Multisensory contributions to speech perception

Why understating someone can get much better if we can see them?

Image from Weikum et. al. 2007

The speech signal is a naturally multisensory, because it is simultaneously available to the ear and to the eye. The case of speech is particularly rich and interesting because the different nested layers of information involved in communication (from semantics to phonetics). For example, the study of how articulatory gestures from the speakers’ mouth are bound to their correlated sounds has become one of the most popular test models from which multisensory processes are studied in humans. It has been long known that the availability of facial movements from the speaker improves speech perception under noisy condition. On the other hand, the classic McGurk illusion (many web demonstrations, see ours: Video1 and Video2 from Cosmocaixa demos) speaks to the profound influence of visual speech information in the way we perceive the spoken message. Our interest is to go beyond the expression of audio-visual integration in speech and attempt to grasp the mechanisms that underlie this particularly important multisensory capacity of humans. 

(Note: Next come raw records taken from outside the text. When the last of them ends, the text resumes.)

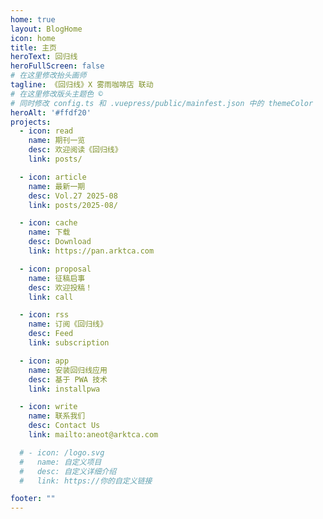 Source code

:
 ```yaml
---
home: true
layout: BlogHome
icon: home
title: 主页
heroText: 回归线
heroFullScreen: false
# 在这里修改抬头画师
tagline: 《回归线》X 雾雨咖啡店 联动
# 在这里修改版头主题色 © 
# 同时修改 config.ts 和 .vuepress/public/mainfest.json 中的 themeColor
heroAlt: '#ffdf20'
projects:
  - icon: read
    name: 期刊一览
    desc: 欢迎阅读《回归线》
    link: posts/

  - icon: article
    name: 最新一期
    desc: Vol.27 2025-08
    link: posts/2025-08/

  - icon: cache
    name: 下载
    desc: Download
    link: https://pan.arktca.com

  - icon: proposal
    name: 征稿启事
    desc: 欢迎投稿！
    link: call

  - icon: rss
    name: 订阅《回归线》
    desc: Feed
    link: subscription

  - icon: app
    name: 安装回归线应用
    desc: 基于 PWA 技术
    link: installpwa

  - icon: write
    name: 联系我们
    desc: Contact Us
    link: mailto:aneot@arktca.com

  # - icon: /logo.svg
  #   name: 自定义项目
  #   desc: 自定义详细介绍
  #   link: https://你的自定义链接

footer: ""
---
```

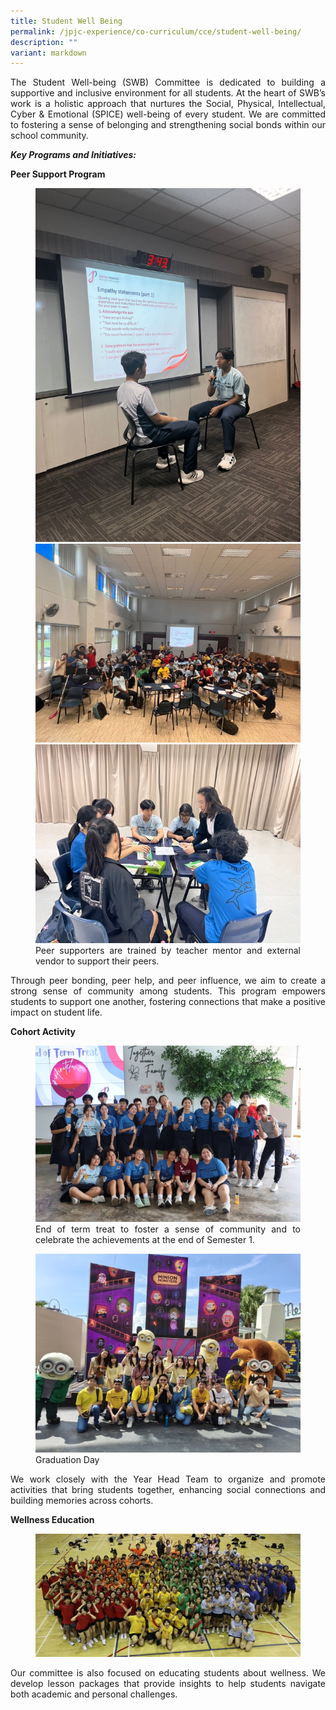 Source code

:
 ```yaml
---
title: Student Well Being
permalink: /jpjc-experience/co-curriculum/cce/student-well-being/
description: ""
variant: markdown
---
```

<div align="justify">
	
<p>The Student Well-being (SWB) Committee is dedicated to building a supportive and inclusive environment for all students. At the heart of SWB’s work is a holistic approach that nurtures the Social, Physical, Intellectual, Cyber &amp; Emotional (SPICE) well-being of every student. We are committed to fostering a sense of belonging and strengthening social bonds within our school community.</p>	
	
<p><b><i>	Key Programs and Initiatives:</i></b></p>
	<p><b> Peer Support Program</b></p>		

<figure>
<img src="/images/JPJC%20Experience/Co%20Curriculum/CCE/Student%20Well%20being/swb2.jpg">
<img src="/images/JPJC%20Experience/Co%20Curriculum/CCE/Student%20Well%20being/swb3.jpg">
<img src="/images/JPJC%20Experience/Co%20Curriculum/CCE/Student%20Well%20being/swb4.jpg">
Peer supporters are trained by teacher mentor and external vendor to support their peers.</figure>	

<p>	Through peer bonding, peer help, and peer influence, we aim to create a strong sense of community among students. This program empowers students to support one another, fostering connections that make a positive impact on student life.</p>
	
<p><b>Cohort Activity</b></p>			
	
<figure>
<img src="/images/JPJC%20Experience/Co%20Curriculum/CCE/Student%20Well%20being/swb5.jpg">
End of term treat to foster a sense of community and to celebrate the achievements at the end of Semester 1.</figure>	
	
	
<figure>
<img src="/images/JPJC%20Experience/Co%20Curriculum/CCE/Student%20Well%20being/swb6.jpg">
Graduation Day</figure>		
	
<p>	We work closely with the Year Head Team to organize and promote activities that bring students together, enhancing social connections and building memories across cohorts.</p>
	
<p><b>Wellness Education</b></p>			
	
<figure>
<img src="/images/JPJC%20Experience/Co%20Curriculum/CCE/Student%20Well%20being/sw1.jpg">
</figure>	
		
<p>Our committee is also focused on educating students about wellness. We develop lesson packages that provide insights to help students navigate both academic and personal challenges.</p>
	
</div>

see ours video demonstrations from Cosmocaixa demos: Video1and Video2

 

Audio-visual speech integration and predictive coding

 

One interesting idea currently under debate is the possible role of visual information in facilitating the processing of auditory speech via predictive mechanisms. In simple words, visual information might provide ahead of time information about the possible speech sounds, thereby constraining (and speeding up) the parsing of the spoken sounds. This framework capitalizes on the fact that, for biomechanical reasons, speakers mouth shapes up in advance of sound production, and that this information could be used up very efficiently by the perceiver. We have attempted to provide some evidence for such mechanism showing behavioral advantages and ERP correlates for predictive vs. non-predictive visual context on auditory speech processing. In one of our last studies, we have extended this idea to the realm of the hand gestures that accompany speech. In this case, gestures would provide reliable advance cues for important words. Using EEG time-frequency analyses on the perceiver’s side, we have been able to discover that hand gestures tend to synchronize low-frequency (theta) neural activity, and desynchronize alpha activity, in preparation for upcoming words.

 

The case of audio-visual integration in the second language 

Many of us have experienced the frustration of trying to hold a conversation over the phone in a second language, just when we thought we started to be fluent!  Why is it so much better to understand a second language when you see the speaker? The integration of heard and seen speech has received a good deal of attention in monolingual contexts and its benefits have been repeatedly documented. Yet, the potential benefits of multisensory integration when dealing with speech in a second language has not received nearly as much attention. This is especially striking given that most of the world population lives in multilingual societies. From the mere perspective of sensory and perceptual processing, it is widely accepted that the speakers of a language (monolingual or bilingual) will make use of as many cues as there are available to them in order to effectively decode the spoken signal. We have hypothesized that audio-visual integration can help make up for the impoverished speech recognition in second languages. At present, we have performed two studies where we use fMRI to compare brain activity related to the audio-visual perception of native language with that of second language. Our results converge on the idea that audiovisual integration of a second language does not rely on a different network than the first language, but it does modulate the weight of the different nodes in a common network.

 

Representative publications:

Biau E, Soto-Faraco S.  2013.  Beat gestures modulate auditory integration in speech perception. Brain and Language. 124(2):143-152.

Barrós-Loscertales A, Ventura-Campos N, Bustamante JC, Alsius A, Calabresi M, Soto-Faraco S, Avila C.  2009.  Neural correlates of audio-visual integration in bilinguals. NeuroImage. 47(1):S39-S41.

Soto-Faraco S, Alsius A.  2007.  Conscious access to the unisensory components of a cross-modal illusion. Neuroreport. 18(4):347–50.

Weikum WM, Vouloumanos A, Navarra J, Soto-Faraco S, Sebastián-Gallés N, Werker JF.  2007.  Visual language discrimination in infancy. Science. 316(5828):1159.